Elle bouillait, n’y tenait plus, le désir la rendait dingue ! Il fallait absolument qu’elle fasse quelque chose, n’importe quoi, au lieu de se consumer toute seule sur sa serviette. A la fin des vacances, il n’y aurait plus qu’un tas de cendres, elle aurait brûlé en vain, sans même qu’il ne soupçonne sa présence ! Elle échafauda un plan, compliqué, risqué, mais sur le moment il lui sembla excellent, une évidence, et elle se mit en tête de le réaliser dès le lendemain. Elle allait faire semblant de se noyer, et il viendrait la sauver, voilà, c’était aussi simple que ça…
Le lendemain, elle ne s’attarda pas sur sa serviette, elle courut directement vers le rivage. Surtout ne pas réfléchir, il était plus que temps de passer à l’action ! Elle entra dans l’eau sans frémir, se mit à nager avec détermination, franchit les premières vagues, à l’écart du drapeau bleu marquant la limite de la baignade autorisée. Elle resta sourde aux coups de sifflets, ignora la corne de brume qui tentaient de la ramener dans le droit chemin. Elle voulait dépasser les bornes, qu’il soit obligé de venir, lui, la sauver des eaux.
Il la ranimerait d’un long bouche à bouche, malaxerait ses seins à pleines mains en guise de massage cardiaque, et elle ouvrirait les yeux, telle la princesse des contes de fées. Leurs regards se croiseraient, il tomberait amoureux d’elle, instantanément. C’est connu, on aime ce que l’on sauve, que ce soit un chaton, une jeune fille… Il ne pourrait pas lutter… Ils étaient au moins cinq ou six maîtres nageurs à surveiller cette immense plage, mais de longues heures à surveiller leurs allées et venues lui avaient appris qu’il était toujours le premier à bondir en cas de danger et plonger dans les flots. Ce serait lui qui viendrait à son secours, elle n’avait aucun doute là-dessus.
Elle était vraiment la fille la plus stupide que la terre n’ait jamais portée, elle allait mourir là, bêtement, se noyer pour de bon en ayant voulu faire semblant, pour les beaux yeux d’un maître-nageur qu’elle ne reverrait plus.
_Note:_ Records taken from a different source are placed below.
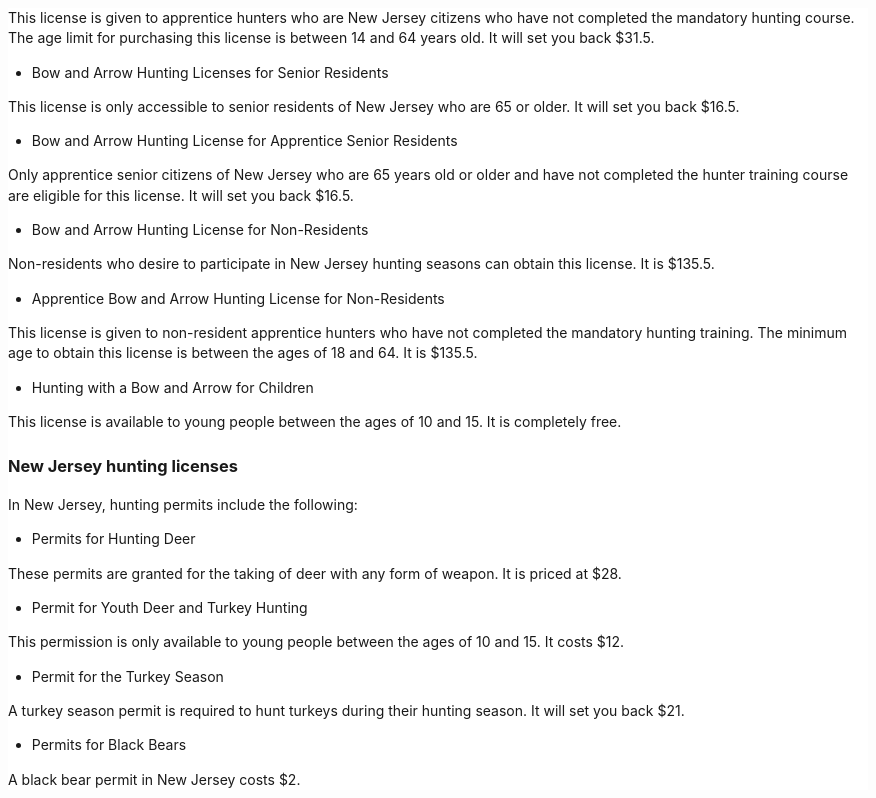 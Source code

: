 
This license is given to apprentice hunters who are New Jersey citizens who have not completed the mandatory hunting course. The age limit for purchasing this license is between 14 and 64 years old. It will set you back $31.5.


* Bow and Arrow Hunting Licenses for Senior Residents


This license is only accessible to senior residents of New Jersey who are 65 or older. It will set you back $16.5.


* Bow and Arrow Hunting License for Apprentice Senior Residents


Only apprentice senior citizens of New Jersey who are 65 years old or older and have not completed the hunter training course are eligible for this license. It will set you back $16.5.


* Bow and Arrow Hunting License for Non-Residents


Non-residents who desire to participate in New Jersey hunting seasons can obtain this license. It is $135.5.


* Apprentice Bow and Arrow Hunting License for Non-Residents


This license is given to non-resident apprentice hunters who have not completed the mandatory hunting training. The minimum age to obtain this license is between the ages of 18 and 64. It is $135.5.


* Hunting with a Bow and Arrow for Children


This license is available to young people between the ages of 10 and 15. It is completely free.


### New Jersey hunting licenses


In New Jersey, hunting permits include the following:


* Permits for Hunting Deer


These permits are granted for the taking of deer with any form of weapon. It is priced at $28.


* Permit for Youth Deer and Turkey Hunting


This permission is only available to young people between the ages of 10 and 15. It costs $12.


* Permit for the Turkey Season


A turkey season permit is required to hunt turkeys during their hunting season. It will set you back $21.


* Permits for Black Bears


A black bear permit in New Jersey costs $2.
Elle pourrait être tranquillement sur le sable à l’heure qu’il est, au lieu de se débattre dans une eau de plus en plus froide. Elle se serait contentée d’attendre la fin de son service, il aurait suffi de l’aborder, d’oser lui adresser la parole, lui poser une question sur les courants, la météo, l’âge du capitaine, n’importe quoi… Non, il avait fallu qu’elle invente cette mise en scène stupide ! Sur le moment, ça lui avait semblé une bonne idée, mais à présent, des larmes de désespoir montaient dans ses yeux. Elle se fatiguait à nager si loin, elle luttait contre les vagues, buvait la tasse, ses yeux piquaient sous l’effet du sel. Elle avait à peine le temps de reprendre sa respiration qu’une nouvelle vague la submergeait, l’eau se ruait dans ses narines, sa bouche, ses yeux ; elle étouffait. Bientôt, elle ne pourrait plus lutter, les vagues se lançaient à son assaut encore et encore, indifférentes à sa détresse. Elle agita les bras, cria, dans une tentative désespérée d’appeler au secours ; l’avaient-ils seulement repérée ! Elle se sentit couler, elle sombra dans l’inconscience.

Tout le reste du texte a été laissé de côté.